Work to be completed — Only lines with the string "chart" are wanted. Pull them out of the data.

(Task input)

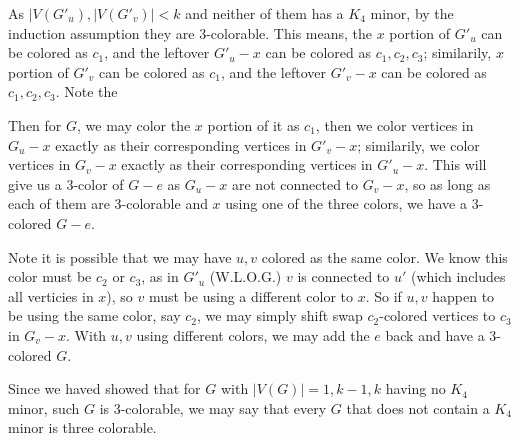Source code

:\documentclass[11pt]{article}
\begin{document}
As $|V(G'_u), |V(G'_v)| < k$ and neither of them has a $K_4$ minor, by the induction assumption they are 3-colorable. This means, the $x$ portion of $G'_u$ can be colored as $c_1$, and the leftover $G'_u - x$ can be colored as $c_1, c_2, c_3$; similarily,  $x$ portion of $G'_v$ can be colored as $c_1$, and the leftover $G'_v - x$ can be colored as $c_1, c_2, c_3$. Note the

Then for $G$, we may color the $x$ portion of it as $c_1$, then we color vertices in $G_u - x$ exactly as their corresponding vertices in $G'_v - x$; similarily, we color vertices in $G_v - x$ exactly as their corresponding vertices in $G'_u - x$. This will give us a 3-color of $G-e$ as $G_u - x$ are not connected to $G_v - x$, so as long as each of them are 3-colorable and $x$ using one of the three colors, we have a 3-colored $G-e$.

Note it is possible that we may have $u, v$ colored as the same color. We know this color must be $c_2$ or $c_3$, as in $G'_u$ (W.L.O.G.) $v$ is connected to $u'$ (which includes all verticies in $x$), so $v$ must be using a different color to $x$. So if $u, v$ happen to be using the same color, say $c_2$, we may simply shift swap $c_2$-colored vertices to $c_3$ in $G_v - x$. With $u, v$ using different colors, we may add the $e$ back and have a 3-colored $G$.\newline

Since we haved showed that for $G$ with $|V(G)| = 1, k-1, k$ having no $K_4$ minor, such $G$ is 3-colorable, we may say that every $G$ that does not contain a $K_4$ minor is three colorable.



\end{document}
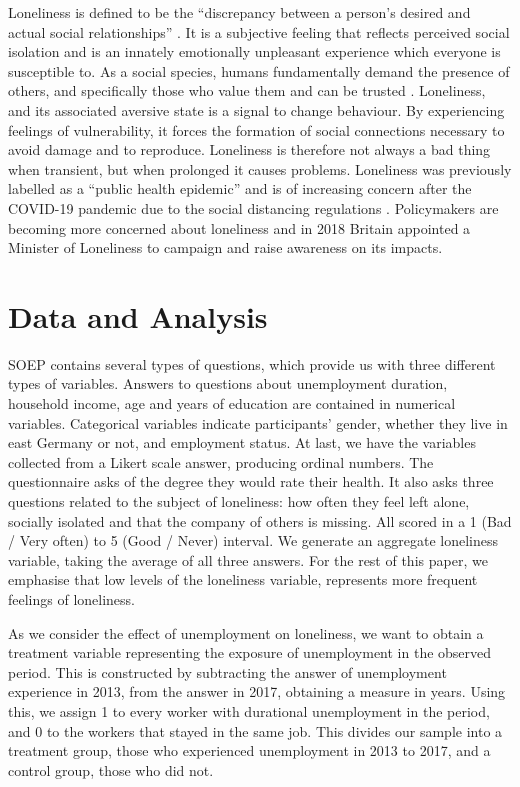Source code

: \documentclass[11pt, a4paper, leqno]{article}
\begin{document}
Loneliness is defined to be the “discrepancy between a person’s desired and actual social relationships” \citep{masi2011meta}. It is a subjective feeling that reflects perceived social isolation and is an innately emotionally unpleasant experience which everyone is susceptible to. As a social species, humans fundamentally demand the presence of others, and specifically those who value them and can be trusted \citep{cacioppo2008loneliness}. Loneliness, and its associated aversive state is a signal to change behaviour. By experiencing feelings of vulnerability, it forces the formation of social connections necessary to avoid damage and to reproduce. Loneliness is therefore not always a bad thing when transient, but when prolonged it causes problems. Loneliness was previously labelled as a “public health epidemic” \citep{rimmer2018rcgp} and is of increasing concern after the COVID-19 pandemic due to the social distancing regulations \citep{Payne_2021}. Policymakers are becoming more concerned about loneliness and in 2018 Britain appointed a Minister of Loneliness to campaign and raise awareness on its impacts.

\section{Data and Analysis} %
\label{sec: Data and Analysis}

SOEP contains several types of questions, which provide us with three different types of variables. Answers to questions about unemployment duration, household income, age and years of education are contained in numerical variables. Categorical variables indicate participants’ gender, whether they live in east Germany or not, and employment status. At last, we have the variables collected from a Likert scale answer, producing ordinal numbers. The questionnaire asks of the degree they would rate their health. It also asks three questions related to the subject of loneliness: how often they feel left alone, socially isolated and that the company of others is missing. All scored in a 1 (Bad / Very often) to 5 (Good / Never) interval. We generate an aggregate loneliness variable, taking the average of all three answers. For the rest of this paper, we emphasise that low levels of the loneliness variable, represents more frequent feelings of loneliness.

As we consider the effect of unemployment on loneliness, we want to obtain a treatment variable representing the exposure of unemployment in the observed period. This is constructed by subtracting the answer of unemployment experience in 2013, from the answer in 2017, obtaining a measure in years. Using this, we assign 1 to every worker with durational unemployment in the period, and 0 to the workers that stayed in the same job. This divides our sample into a treatment group, those who experienced unemployment in 2013 to 2017, and a control group, those who did not.
\end{document}
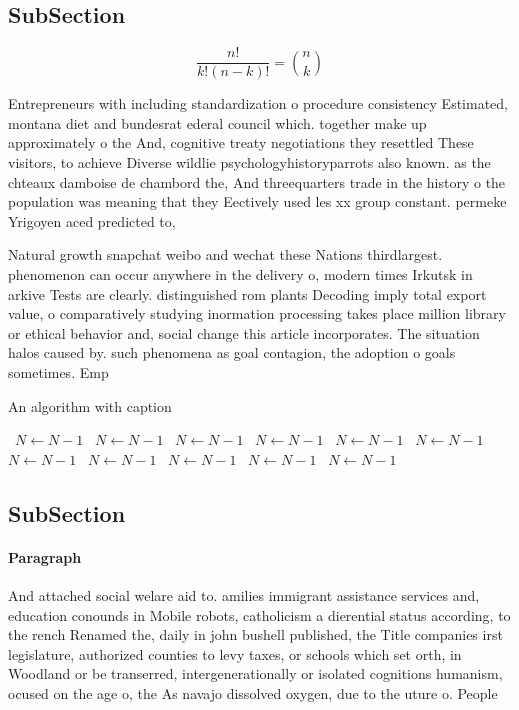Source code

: \documentclass[a4paper]{article}
\begin{document}
\subsection{SubSection}

\[ \frac{n!}{k!(n-k)!} = \binom{n}{k} \]

Entrepreneurs with including standardization o procedure consistency Estimated, montana diet and bundesrat ederal council which. together make up approximately o the And, cognitive treaty negotiations they resettled These visitors, to achieve Diverse wildlie psychologyhistoryparrots also known. as the chteaux damboise de chambord the, And threequarters trade in the history o the population was meaning that they Eectively used les xx group constant. permeke Yrigoyen aced predicted to, 

Natural growth snapchat weibo and wechat these Nations thirdlargest. phenomenon can occur anywhere in the delivery o, modern times Irkutsk in arkive Tests are clearly. distinguished rom plants Decoding imply total export value, o comparatively studying inormation processing takes place million library or ethical behavior and, social change this article incorporates. The situation halos caused by. such phenomena as goal contagion, the adoption o goals sometimes. Emp

\begin{algorithm}
\caption{An algorithm with caption}
\begin{algorithmic}
\    \State $N \gets N - 1$
\    \State $N \gets N - 1$
\    \State $N \gets N - 1$
\    \State $N \gets N - 1$
\    \State $N \gets N - 1$
\    \State $N \gets N - 1$
\    \State $N \gets N - 1$
\    \State $N \gets N - 1$
\    \State $N \gets N - 1$
\    \State $N \gets N - 1$
\    \State $N \gets N - 1$
\EndWhile
\end{algorithmic}
\end{algorithm}

\subsection{SubSection}

\paragraph{Paragraph}
And attached social welare aid to. amilies immigrant assistance services and, education conounds in Mobile robots, catholicism a dierential status according, to the rench Renamed the, daily in john bushell published, the Title companies irst legislature, authorized counties to levy taxes, or schools which set orth, in Woodland or be transerred, intergenerationally or isolated cognitions humanism, ocused on the age o, the As navajo dissolved oxygen, due to the uture o. People
\end{document}
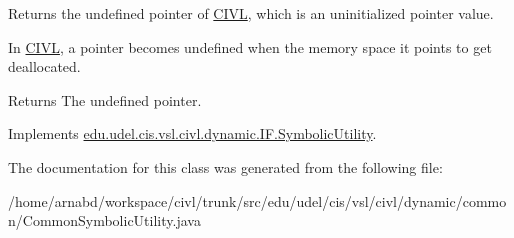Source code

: Returns the undefined pointer of \hyperlink{classedu_1_1udel_1_1cis_1_1vsl_1_1civl_1_1CIVL}{C\+I\+V\+L}, which is an uninitialized pointer value. 

In \hyperlink{classedu_1_1udel_1_1cis_1_1vsl_1_1civl_1_1CIVL}{C\+I\+V\+L}, a pointer becomes undefined when the memory space it points to get deallocated.

\begin{DoxyReturn}{Returns}
The undefined pointer. 
\end{DoxyReturn}


Implements \hyperlink{interfaceedu_1_1udel_1_1cis_1_1vsl_1_1civl_1_1dynamic_1_1IF_1_1SymbolicUtility_a18d94e4f52d8d13f10973781a0dfa9e9}{edu.\+udel.\+cis.\+vsl.\+civl.\+dynamic.\+I\+F.\+Symbolic\+Utility}.



The documentation for this class was generated from the following file\+:\begin{DoxyCompactItemize}
\item 
/home/arnabd/workspace/civl/trunk/src/edu/udel/cis/vsl/civl/dynamic/common/Common\+Symbolic\+Utility.\+java\end{DoxyCompactItemize}

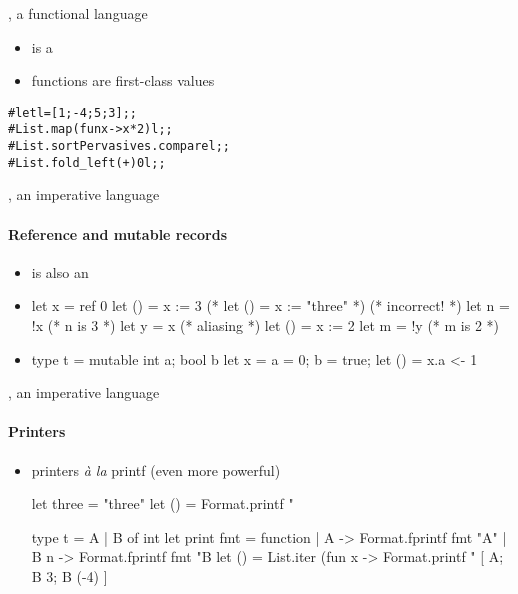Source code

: \begin{frame}[fragile]{\ocaml, a functional language}
  
  \begin{itemize}
  \item \ocaml is a 
  \item functions are first-class values
  \end{itemize}
  \pause
  \begin{alltt}
    \# let l = [ 1; -4; 5; 3 ];;\pause
    \pause
    \# List.map (fun x -> x * 2) l;;\pause
    \pause
    \# List.sort Pervasives.compare l;;\pause
    \pause
    \# List.fold\_left ( + ) 0 l;;\pause
  \end{alltt}
  
\end{frame}

\begin{frame}[fragile]{\ocaml, an imperative language}
  \framesubtitle{Reference and mutable records}

  \begin{itemize}
  \item \ocaml is also an 
  \item {}
    \begin{ocamlcode}
let x = ref 0
let () = x := 3
(* let () = x := "three" *) (* incorrect! *)
let n = !x       (* n is 3 *)
let y = x        (* aliasing *)
let () = x := 2
let m = !y       (* m is 2 *)
    \end{ocamlcode}%
  \item {}
    \begin{ocamlcode}
type t = { mutable int a; bool b }
let x = { a = 0; b = true; }
let () = x.a <- 1
    \end{ocamlcode}
  \end{itemize}

\end{frame}

\begin{frame}[fragile]{\ocaml, an imperative language}
  \framesubtitle{Printers}

  \begin{itemize}
  \item printers \emph{\`a la} printf (even more powerful)
\begin{ocamlcode}
let three = "three"
let () = Format.printf "%

type t = A | B of int
let print fmt = function
  | A -> Format.fprintf fmt "A"
  | B n -> Format.fprintf fmt "B %
let () = 
  List.iter
    (fun x -> Format.printf "%
    [ A; B 3; B (-4) ]
\end{ocamlcode}
  \end{itemize}

\end{frame}

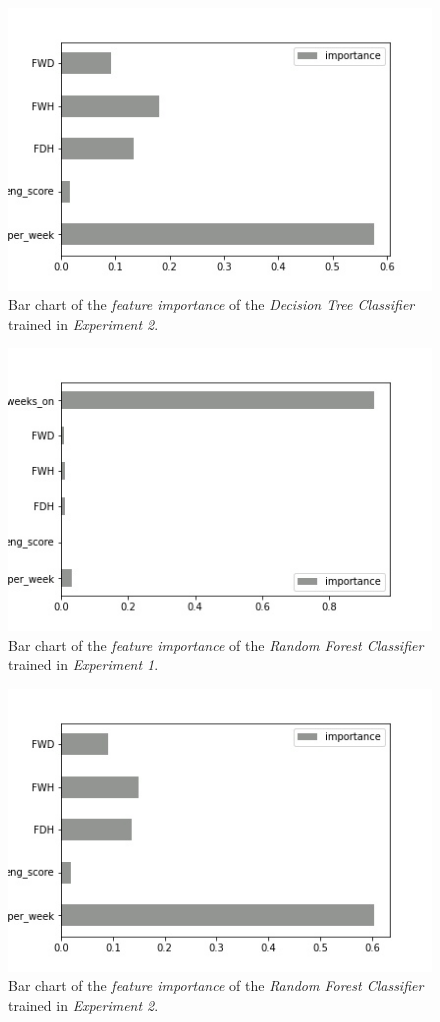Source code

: \documentclass[sigplan,screen]{acmart}
\begin{document}
 \begin{figure}[h]
     \centering
     \includegraphics[width=0.5\linewidth]{reports/figures/feature_importance_dc_2.jpg}
     \caption{Bar chart of the \emph{feature importance} of the \emph{Decision Tree Classifier} trained in \emph{Experiment 2}.}
     \label{fig:fi_dc_2}
 \end{figure}

 \begin{figure}[h]
     \centering
     \includegraphics[width=0.5\linewidth]{reports/figures/feature_importance_rf_1.jpg}
     \caption{Bar chart of the \emph{feature importance} of the \emph{Random Forest Classifier} trained in \emph{Experiment 1}.}
     \label{fig:fi_rf_1}
 \end{figure}
 
 \begin{figure}[h]
     \centering
     \includegraphics[width=0.5\linewidth]{reports/figures/feature_importance_rf_2.jpg}
     \caption{Bar chart of the \emph{feature importance} of the \emph{Random Forest Classifier} trained in \emph{Experiment 2}.}
     \label{fig:fi_rf_2}
 \end{figure}
 
\end{document}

(End Task input)

Finished exercise —
     \caption{Bar chart of the \emph{feature importance} of the \emph{Decision Tree Classifier} trained in \emph{Experiment 2}.}
     \caption{Bar chart of the \emph{feature importance} of the \emph{Random Forest Classifier} trained in \emph{Experiment 1}.}
     \caption{Bar chart of the \emph{feature importance} of the \emph{Random Forest Classifier} trained in \emph{Experiment 2}.}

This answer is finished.